Trump’s overplayed hand

IT’S useful to know the lay of the land that Donald Trump sought to breach with the kidnapping of Venezuelan president Nicolás Maduro. Is there a power vacuum after Maduro’s exit? Evidently not. Will the Bolivarian republic crumble before the firepower of America? Unlikely, in view of the fact that too much Russian, Chinese and Iranian investment has gone into buttressing Bolivarian rule for it to be easily scuttled. Remember that Hugo Chávez was also kidnapped in a coup staged by the CIA. But his people rallied and Chávez returned to lead the country until his mysterious early death. Tariq Ali, in his memoirs, You Can’t Please All has a chapter on his meetings with Chávez and Maduro. It’s titled “Was Hugo Chávez murdered?” There’s a distinct possibility his cancer was induced.
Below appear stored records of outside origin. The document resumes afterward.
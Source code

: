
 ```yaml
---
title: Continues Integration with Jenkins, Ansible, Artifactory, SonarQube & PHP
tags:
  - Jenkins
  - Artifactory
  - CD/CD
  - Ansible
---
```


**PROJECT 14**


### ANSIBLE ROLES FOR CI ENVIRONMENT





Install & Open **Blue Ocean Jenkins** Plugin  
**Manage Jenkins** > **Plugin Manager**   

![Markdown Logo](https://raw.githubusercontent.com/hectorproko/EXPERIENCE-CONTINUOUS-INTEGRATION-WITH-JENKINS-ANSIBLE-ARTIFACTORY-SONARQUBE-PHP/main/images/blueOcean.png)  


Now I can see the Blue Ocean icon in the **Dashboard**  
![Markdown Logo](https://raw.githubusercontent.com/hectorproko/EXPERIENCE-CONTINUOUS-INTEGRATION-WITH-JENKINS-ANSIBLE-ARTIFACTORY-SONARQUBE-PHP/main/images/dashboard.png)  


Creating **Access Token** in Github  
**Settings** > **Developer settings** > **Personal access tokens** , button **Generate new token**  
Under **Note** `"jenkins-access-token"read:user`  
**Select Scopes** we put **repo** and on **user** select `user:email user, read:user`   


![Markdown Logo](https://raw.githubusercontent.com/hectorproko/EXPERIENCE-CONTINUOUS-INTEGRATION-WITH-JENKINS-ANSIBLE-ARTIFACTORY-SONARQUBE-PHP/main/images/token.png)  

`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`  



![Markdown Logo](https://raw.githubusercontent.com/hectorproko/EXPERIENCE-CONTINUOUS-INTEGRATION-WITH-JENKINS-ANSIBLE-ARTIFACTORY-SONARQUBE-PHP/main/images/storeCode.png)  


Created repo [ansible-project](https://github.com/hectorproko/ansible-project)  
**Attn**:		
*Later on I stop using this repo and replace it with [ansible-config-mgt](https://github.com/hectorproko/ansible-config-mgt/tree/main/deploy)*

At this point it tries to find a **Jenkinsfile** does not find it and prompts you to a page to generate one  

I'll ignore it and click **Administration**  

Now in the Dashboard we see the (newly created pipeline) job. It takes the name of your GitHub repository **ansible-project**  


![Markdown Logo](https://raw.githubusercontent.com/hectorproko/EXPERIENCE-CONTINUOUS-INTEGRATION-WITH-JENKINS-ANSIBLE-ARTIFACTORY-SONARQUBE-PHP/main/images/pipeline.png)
The story, however, is about Donald Trump’s fear of Brics and his suspicion of the Bolivarian revolution Chávez launched after his electoral victory in Venezuela in 1998. This has irked the West. In this sense, the story hasn’t really moved forward since the Anglo-American Operation Ajax toppled Mohammad Mosaddegh’s elected government in Iran in 1953. That was about oil. Last week’s kidnapping of Maduro is also about oil even if the Trump administration is rowing back from its claim of running Venezuela.

What role is Brics playing to worry Trump, so much so that two key Brics members, Iran and Venezuela, are in America’s constant crosshairs? They are both heavily sanctioned countries. With Brics becoming a cohesive financial and economic platform, the hold of sanctions as a........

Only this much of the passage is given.